Your objective: Scan the listing below and copy each line holding the word "await".

The data:
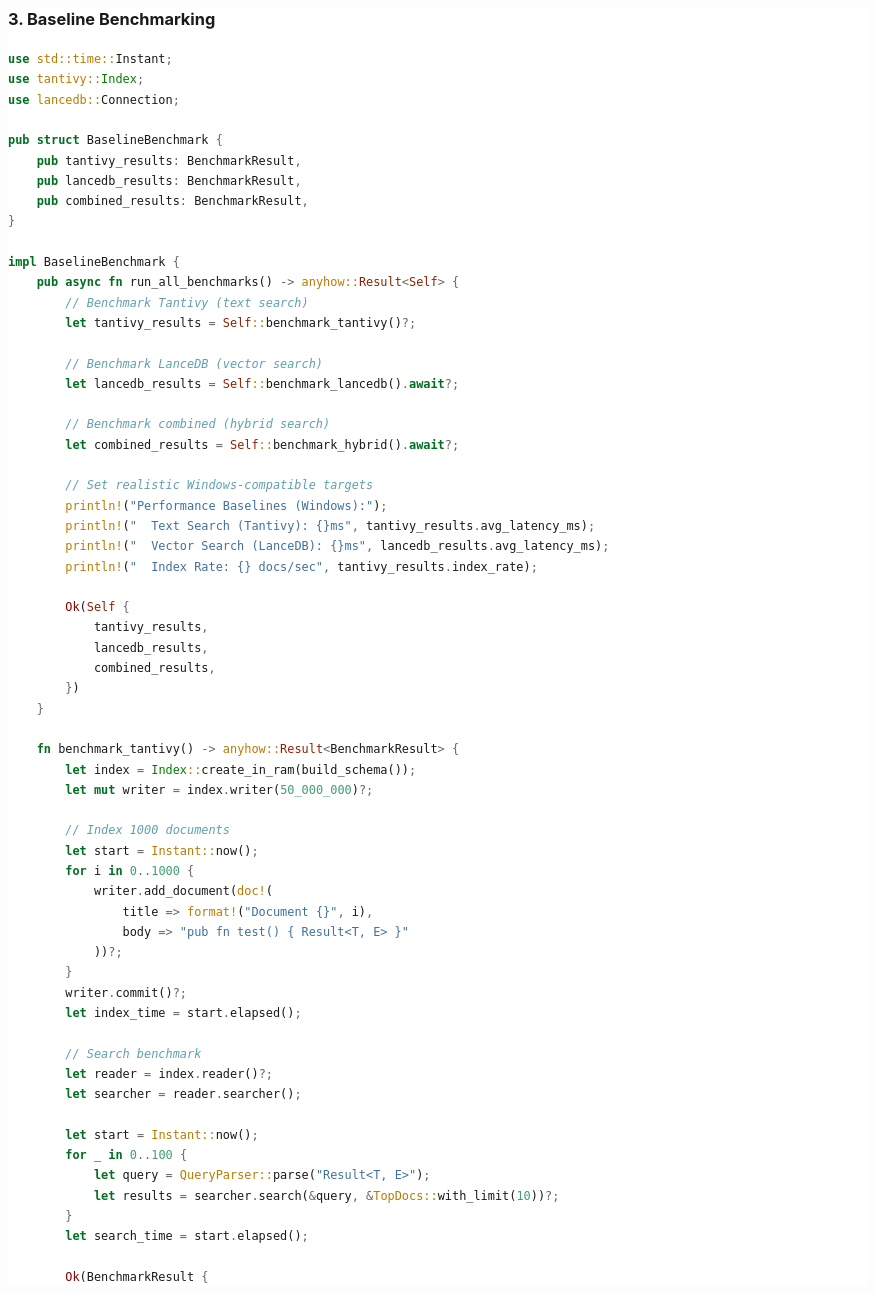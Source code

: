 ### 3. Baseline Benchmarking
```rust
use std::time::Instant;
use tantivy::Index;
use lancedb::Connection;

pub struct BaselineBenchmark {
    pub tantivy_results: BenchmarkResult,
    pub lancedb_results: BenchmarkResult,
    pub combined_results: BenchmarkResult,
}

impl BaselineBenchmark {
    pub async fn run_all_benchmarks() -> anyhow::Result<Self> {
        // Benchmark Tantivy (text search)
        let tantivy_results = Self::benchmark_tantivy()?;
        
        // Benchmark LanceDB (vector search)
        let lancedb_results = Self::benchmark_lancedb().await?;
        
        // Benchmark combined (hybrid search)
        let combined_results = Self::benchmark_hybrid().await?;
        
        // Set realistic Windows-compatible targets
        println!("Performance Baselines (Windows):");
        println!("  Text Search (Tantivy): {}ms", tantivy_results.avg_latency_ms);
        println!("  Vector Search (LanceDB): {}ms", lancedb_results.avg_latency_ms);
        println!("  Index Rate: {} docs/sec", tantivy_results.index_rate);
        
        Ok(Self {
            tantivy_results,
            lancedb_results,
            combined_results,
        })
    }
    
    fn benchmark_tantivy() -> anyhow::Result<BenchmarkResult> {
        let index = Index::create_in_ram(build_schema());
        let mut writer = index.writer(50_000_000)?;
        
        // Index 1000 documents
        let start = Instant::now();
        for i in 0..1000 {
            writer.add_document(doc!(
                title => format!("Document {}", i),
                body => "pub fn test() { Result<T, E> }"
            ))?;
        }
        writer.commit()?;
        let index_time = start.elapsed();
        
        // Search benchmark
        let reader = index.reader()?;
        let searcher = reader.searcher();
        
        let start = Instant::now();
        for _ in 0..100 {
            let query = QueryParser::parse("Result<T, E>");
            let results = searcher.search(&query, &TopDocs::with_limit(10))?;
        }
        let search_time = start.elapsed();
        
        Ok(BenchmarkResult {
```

Solution to the exercise:
        let lancedb_results = Self::benchmark_lancedb().await?;
        let combined_results = Self::benchmark_hybrid().await?;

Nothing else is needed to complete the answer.